Which of the lines in the listing that follows hold "tdykstra"? Pull each one out.

▼

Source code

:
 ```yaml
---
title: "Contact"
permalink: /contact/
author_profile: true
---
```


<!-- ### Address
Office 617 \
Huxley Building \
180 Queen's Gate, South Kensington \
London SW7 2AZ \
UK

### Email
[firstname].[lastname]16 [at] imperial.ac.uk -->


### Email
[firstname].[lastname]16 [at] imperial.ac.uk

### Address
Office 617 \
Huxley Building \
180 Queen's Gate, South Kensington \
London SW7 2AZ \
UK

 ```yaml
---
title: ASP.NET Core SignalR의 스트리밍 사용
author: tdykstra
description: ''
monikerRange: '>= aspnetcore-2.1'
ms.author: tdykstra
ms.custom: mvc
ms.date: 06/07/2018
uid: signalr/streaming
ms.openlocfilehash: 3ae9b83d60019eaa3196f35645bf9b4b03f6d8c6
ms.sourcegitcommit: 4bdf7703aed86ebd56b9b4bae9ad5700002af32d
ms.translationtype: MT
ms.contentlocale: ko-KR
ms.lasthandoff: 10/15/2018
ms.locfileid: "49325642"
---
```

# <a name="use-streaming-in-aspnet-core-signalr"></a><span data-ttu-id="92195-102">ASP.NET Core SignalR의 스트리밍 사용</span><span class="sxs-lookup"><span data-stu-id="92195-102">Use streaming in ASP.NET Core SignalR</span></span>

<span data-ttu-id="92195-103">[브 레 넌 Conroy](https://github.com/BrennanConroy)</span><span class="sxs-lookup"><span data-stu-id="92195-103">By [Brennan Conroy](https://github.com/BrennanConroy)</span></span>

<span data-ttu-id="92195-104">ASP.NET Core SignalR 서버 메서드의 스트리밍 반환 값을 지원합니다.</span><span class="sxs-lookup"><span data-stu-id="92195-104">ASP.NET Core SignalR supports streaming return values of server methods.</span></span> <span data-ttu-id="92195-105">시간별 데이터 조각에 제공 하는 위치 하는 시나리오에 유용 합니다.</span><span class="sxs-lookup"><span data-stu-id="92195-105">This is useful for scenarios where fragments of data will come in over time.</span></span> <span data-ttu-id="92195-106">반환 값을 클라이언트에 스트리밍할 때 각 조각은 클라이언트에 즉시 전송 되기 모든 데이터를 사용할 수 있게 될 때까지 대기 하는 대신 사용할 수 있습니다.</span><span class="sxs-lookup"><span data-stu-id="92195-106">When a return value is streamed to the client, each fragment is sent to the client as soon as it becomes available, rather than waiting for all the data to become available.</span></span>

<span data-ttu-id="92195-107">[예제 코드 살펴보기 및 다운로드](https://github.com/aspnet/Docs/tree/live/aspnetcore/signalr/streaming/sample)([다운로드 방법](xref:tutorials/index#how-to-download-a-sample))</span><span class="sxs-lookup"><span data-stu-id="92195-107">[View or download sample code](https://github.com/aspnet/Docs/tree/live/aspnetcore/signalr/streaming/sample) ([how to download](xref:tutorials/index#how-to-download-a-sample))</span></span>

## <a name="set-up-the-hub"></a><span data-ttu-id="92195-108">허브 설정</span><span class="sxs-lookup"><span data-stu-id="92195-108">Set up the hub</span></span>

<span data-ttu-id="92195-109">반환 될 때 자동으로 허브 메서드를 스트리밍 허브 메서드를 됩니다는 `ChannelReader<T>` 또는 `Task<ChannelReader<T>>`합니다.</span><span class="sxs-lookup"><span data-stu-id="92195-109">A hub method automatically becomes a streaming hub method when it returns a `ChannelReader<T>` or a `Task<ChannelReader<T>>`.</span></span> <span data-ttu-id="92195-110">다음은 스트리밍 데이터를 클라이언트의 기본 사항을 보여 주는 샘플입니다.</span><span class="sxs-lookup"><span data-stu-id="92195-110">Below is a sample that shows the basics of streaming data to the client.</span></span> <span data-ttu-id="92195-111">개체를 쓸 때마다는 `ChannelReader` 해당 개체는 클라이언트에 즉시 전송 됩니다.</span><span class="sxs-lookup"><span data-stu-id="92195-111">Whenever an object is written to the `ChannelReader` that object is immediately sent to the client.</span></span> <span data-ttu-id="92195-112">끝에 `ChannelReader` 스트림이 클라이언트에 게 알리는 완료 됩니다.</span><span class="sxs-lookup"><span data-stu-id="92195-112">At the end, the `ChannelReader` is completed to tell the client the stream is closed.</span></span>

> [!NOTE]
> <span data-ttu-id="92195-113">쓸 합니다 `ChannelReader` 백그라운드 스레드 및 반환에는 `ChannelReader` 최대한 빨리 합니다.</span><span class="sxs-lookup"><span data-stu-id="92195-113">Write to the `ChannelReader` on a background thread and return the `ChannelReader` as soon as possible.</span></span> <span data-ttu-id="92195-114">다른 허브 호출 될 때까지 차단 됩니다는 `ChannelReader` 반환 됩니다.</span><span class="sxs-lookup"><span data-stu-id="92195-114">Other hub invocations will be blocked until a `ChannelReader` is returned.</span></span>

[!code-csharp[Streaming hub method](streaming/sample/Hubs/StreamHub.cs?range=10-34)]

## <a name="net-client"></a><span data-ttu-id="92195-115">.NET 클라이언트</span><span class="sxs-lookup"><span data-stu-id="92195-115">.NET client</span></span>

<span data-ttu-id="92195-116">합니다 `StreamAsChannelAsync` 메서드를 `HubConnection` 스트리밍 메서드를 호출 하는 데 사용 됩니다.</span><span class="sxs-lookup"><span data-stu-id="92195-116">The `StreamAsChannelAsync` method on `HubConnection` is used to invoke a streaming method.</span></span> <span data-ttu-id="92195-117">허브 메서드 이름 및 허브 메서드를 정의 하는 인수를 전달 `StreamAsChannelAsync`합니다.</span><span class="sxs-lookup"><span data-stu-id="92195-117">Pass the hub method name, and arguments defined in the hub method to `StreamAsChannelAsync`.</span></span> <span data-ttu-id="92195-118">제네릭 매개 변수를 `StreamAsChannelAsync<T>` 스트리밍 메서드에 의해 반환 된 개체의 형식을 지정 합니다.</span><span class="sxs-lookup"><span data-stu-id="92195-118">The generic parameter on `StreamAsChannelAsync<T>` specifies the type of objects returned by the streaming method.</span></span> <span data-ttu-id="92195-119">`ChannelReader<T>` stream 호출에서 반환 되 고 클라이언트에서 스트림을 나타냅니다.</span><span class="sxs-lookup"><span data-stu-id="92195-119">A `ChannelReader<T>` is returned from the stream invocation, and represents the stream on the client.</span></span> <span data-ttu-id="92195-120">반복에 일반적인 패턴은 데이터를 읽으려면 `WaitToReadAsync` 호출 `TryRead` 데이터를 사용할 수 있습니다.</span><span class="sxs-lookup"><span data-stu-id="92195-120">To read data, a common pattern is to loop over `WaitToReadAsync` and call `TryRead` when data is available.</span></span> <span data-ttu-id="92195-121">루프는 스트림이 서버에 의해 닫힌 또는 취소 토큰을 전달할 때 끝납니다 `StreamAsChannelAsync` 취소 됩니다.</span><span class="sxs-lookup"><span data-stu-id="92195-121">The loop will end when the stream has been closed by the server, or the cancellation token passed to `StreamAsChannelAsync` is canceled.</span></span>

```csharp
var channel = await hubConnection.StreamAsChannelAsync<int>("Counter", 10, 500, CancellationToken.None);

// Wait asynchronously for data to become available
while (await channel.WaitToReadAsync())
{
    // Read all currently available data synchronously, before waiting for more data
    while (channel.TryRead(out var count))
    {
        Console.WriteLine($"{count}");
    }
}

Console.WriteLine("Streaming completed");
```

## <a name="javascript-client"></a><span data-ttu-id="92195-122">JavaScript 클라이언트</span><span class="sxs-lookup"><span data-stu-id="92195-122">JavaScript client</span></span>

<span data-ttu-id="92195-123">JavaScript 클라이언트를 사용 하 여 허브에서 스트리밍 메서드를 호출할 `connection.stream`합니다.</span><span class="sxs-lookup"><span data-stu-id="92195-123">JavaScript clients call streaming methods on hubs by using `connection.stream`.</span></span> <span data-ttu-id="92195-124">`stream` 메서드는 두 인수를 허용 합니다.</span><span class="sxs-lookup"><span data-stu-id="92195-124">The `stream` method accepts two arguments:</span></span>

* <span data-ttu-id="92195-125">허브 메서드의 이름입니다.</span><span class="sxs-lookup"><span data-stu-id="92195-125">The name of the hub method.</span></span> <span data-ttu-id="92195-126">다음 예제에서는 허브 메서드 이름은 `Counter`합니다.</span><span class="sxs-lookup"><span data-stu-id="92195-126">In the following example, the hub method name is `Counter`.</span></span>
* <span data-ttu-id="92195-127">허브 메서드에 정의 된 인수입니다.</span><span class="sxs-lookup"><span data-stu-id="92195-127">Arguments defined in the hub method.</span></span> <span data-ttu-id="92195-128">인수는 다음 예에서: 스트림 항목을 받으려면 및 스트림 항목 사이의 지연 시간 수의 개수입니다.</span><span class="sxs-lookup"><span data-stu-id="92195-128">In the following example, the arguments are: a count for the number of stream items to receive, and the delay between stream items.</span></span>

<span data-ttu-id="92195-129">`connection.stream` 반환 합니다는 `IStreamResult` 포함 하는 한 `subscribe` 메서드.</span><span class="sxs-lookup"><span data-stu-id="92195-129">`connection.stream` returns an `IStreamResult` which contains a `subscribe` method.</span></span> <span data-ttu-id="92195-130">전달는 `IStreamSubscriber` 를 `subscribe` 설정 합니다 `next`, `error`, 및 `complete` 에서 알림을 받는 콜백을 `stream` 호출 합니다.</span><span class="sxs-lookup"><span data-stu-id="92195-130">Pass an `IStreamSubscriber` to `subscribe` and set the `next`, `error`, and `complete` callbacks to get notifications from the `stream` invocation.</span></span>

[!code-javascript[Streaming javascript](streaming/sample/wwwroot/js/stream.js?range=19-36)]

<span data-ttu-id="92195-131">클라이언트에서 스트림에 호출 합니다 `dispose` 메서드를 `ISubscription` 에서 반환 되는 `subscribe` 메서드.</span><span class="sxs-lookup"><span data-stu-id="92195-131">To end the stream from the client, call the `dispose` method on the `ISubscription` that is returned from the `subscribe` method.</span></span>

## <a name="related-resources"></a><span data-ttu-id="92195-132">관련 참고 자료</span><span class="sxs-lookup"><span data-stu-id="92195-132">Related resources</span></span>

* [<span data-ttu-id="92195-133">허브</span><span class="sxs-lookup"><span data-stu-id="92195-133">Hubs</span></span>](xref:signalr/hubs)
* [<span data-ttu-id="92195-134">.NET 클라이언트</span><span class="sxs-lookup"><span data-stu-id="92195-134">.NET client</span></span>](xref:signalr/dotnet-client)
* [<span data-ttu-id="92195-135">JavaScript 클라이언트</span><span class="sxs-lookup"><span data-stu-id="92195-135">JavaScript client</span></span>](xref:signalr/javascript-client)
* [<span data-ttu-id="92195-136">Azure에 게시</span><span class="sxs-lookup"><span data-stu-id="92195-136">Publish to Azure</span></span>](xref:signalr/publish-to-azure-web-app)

▲

__Solution to this problem__.
author: tdykstra
ms.author: tdykstra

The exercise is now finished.